▶ _Records to process_:

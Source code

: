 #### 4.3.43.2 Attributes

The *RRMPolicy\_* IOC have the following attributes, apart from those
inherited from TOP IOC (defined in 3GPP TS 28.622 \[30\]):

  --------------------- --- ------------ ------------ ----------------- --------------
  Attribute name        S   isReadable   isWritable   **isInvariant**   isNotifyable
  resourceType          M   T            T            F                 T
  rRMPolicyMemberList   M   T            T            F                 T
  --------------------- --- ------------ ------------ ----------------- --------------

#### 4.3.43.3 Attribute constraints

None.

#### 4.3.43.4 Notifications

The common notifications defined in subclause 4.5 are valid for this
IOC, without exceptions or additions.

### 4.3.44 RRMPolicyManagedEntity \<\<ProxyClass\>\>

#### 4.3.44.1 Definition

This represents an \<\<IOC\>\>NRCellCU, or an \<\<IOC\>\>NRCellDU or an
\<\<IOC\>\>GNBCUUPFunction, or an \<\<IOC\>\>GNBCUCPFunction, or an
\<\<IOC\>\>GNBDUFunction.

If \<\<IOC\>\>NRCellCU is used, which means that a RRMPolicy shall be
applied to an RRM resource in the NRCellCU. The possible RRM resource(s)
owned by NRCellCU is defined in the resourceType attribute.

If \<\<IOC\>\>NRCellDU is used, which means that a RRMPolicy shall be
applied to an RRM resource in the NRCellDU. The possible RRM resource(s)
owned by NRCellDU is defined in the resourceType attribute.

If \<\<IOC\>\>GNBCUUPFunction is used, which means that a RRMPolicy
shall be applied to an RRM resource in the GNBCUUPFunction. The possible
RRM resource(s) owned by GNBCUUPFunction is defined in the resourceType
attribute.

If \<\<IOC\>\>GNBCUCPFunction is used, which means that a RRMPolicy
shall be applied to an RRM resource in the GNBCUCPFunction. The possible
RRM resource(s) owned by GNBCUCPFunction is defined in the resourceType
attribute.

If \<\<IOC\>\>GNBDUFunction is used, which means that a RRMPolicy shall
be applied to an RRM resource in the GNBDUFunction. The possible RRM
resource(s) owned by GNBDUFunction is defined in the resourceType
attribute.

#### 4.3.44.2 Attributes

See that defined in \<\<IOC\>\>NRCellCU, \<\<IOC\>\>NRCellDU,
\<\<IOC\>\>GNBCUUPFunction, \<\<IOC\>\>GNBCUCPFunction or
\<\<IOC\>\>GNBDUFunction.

▶ _Required action_:
An answer is complete only when it holds every line above containing the string "GNBCUUPFunction".

▶ _Result for this exercise_:
\<\<IOC\>\>GNBCUUPFunction, or an \<\<IOC\>\>GNBCUCPFunction, or an
If \<\<IOC\>\>GNBCUUPFunction is used, which means that a RRMPolicy
shall be applied to an RRM resource in the GNBCUUPFunction. The possible
RRM resource(s) owned by GNBCUUPFunction is defined in the resourceType
\<\<IOC\>\>GNBCUUPFunction, \<\<IOC\>\>GNBCUCPFunction or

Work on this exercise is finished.